▸ **Records shown**
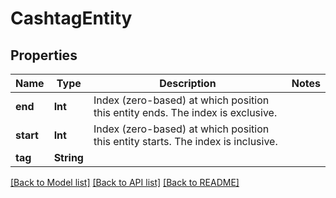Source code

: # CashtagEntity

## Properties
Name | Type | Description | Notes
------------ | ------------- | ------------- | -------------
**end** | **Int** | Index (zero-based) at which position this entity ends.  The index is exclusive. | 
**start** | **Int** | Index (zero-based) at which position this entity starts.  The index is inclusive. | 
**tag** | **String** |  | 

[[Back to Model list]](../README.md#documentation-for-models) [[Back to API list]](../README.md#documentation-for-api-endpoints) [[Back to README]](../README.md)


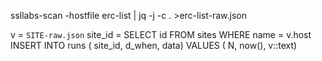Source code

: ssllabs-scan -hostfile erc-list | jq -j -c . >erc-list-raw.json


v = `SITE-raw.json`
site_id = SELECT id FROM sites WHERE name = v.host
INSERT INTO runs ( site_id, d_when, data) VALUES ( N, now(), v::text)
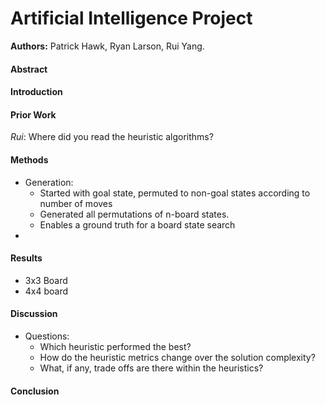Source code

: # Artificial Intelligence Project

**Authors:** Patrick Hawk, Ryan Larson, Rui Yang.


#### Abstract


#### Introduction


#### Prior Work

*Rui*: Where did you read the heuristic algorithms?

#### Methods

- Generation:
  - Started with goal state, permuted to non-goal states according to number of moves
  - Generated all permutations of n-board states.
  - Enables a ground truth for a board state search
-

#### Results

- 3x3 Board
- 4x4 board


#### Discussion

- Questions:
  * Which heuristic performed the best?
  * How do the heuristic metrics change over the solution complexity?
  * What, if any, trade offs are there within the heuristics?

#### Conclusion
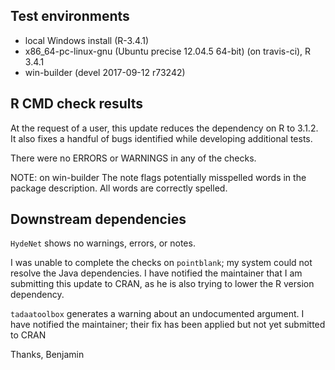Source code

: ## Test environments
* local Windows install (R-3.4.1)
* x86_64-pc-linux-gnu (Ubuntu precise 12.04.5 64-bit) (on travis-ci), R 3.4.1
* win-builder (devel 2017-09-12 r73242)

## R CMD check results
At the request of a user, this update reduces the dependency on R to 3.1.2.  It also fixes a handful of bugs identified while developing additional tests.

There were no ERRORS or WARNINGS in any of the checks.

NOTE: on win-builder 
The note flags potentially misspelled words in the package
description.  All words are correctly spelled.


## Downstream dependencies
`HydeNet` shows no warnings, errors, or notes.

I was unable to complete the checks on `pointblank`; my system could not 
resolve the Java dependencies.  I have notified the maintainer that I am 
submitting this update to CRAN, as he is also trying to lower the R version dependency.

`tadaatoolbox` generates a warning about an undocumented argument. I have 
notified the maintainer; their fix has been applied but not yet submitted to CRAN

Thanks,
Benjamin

---

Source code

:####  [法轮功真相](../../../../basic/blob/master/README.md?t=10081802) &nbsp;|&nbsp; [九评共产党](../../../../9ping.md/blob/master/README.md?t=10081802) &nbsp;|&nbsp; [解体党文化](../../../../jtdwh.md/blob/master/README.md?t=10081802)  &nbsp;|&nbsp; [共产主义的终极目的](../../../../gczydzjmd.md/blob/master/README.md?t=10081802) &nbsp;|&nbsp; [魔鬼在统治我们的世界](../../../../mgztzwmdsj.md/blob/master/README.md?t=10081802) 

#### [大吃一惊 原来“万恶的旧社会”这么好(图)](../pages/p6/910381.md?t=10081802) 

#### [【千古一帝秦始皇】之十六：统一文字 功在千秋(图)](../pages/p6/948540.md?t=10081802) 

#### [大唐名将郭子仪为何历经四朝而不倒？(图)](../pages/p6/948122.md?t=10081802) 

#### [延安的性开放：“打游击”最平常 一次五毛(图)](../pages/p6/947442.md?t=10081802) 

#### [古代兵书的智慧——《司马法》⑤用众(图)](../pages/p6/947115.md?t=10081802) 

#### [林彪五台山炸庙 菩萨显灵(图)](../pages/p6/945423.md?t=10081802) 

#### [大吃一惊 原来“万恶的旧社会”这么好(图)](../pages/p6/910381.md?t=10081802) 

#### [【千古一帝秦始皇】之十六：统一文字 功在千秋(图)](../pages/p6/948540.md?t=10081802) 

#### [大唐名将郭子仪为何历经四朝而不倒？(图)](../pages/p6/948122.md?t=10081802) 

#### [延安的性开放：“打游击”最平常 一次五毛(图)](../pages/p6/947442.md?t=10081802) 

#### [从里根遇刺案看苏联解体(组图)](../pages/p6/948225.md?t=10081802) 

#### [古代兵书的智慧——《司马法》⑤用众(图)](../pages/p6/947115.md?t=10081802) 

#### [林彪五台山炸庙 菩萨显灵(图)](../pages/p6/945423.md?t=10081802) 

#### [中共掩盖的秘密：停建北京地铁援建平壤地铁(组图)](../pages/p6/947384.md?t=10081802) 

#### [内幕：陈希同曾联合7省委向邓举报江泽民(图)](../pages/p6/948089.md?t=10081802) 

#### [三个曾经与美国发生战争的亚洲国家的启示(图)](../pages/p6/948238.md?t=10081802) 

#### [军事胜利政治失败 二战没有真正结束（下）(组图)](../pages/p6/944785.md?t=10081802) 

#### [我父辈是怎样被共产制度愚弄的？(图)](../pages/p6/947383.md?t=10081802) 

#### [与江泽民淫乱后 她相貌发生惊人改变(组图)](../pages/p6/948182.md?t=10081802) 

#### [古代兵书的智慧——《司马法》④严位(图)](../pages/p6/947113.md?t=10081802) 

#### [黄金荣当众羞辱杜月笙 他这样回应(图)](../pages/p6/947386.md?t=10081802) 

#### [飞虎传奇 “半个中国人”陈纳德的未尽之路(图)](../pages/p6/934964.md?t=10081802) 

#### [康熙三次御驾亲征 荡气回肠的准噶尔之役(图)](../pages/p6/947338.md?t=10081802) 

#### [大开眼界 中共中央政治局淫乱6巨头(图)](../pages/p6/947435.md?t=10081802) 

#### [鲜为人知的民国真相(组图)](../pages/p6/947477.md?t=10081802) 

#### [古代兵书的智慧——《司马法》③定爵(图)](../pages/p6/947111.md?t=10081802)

---

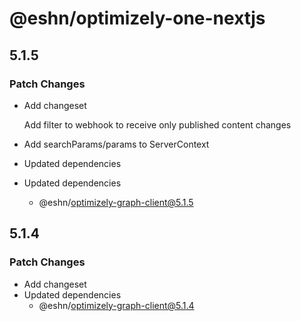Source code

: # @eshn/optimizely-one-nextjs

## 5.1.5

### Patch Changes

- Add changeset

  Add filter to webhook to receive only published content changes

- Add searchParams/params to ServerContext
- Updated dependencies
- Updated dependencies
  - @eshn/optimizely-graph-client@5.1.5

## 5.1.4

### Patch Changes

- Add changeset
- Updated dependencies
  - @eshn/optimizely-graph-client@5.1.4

▸ **Work instructions**
Write out again exactly the lines above from the one with "performed the best?" through the one with "submitting this update", adding no other lines and no pictures.

▸ **Reply**
  * Which heuristic performed the best?
  * How do the heuristic metrics change over the solution complexity?
  * What, if any, trade offs are there within the heuristics?

#### Conclusion
Source code

: ## Test environments
* local Windows install (R-3.4.1)
* x86_64-pc-linux-gnu (Ubuntu precise 12.04.5 64-bit) (on travis-ci), R 3.4.1
* win-builder (devel 2017-09-12 r73242)

## R CMD check results
At the request of a user, this update reduces the dependency on R to 3.1.2.  It also fixes a handful of bugs identified while developing additional tests.

There were no ERRORS or WARNINGS in any of the checks.

NOTE: on win-builder 
The note flags potentially misspelled words in the package
description.  All words are correctly spelled.


## Downstream dependencies
`HydeNet` shows no warnings, errors, or notes.

I was unable to complete the checks on `pointblank`; my system could not 
resolve the Java dependencies.  I have notified the maintainer that I am 
submitting this update to CRAN, as he is also trying to lower the R version dependency.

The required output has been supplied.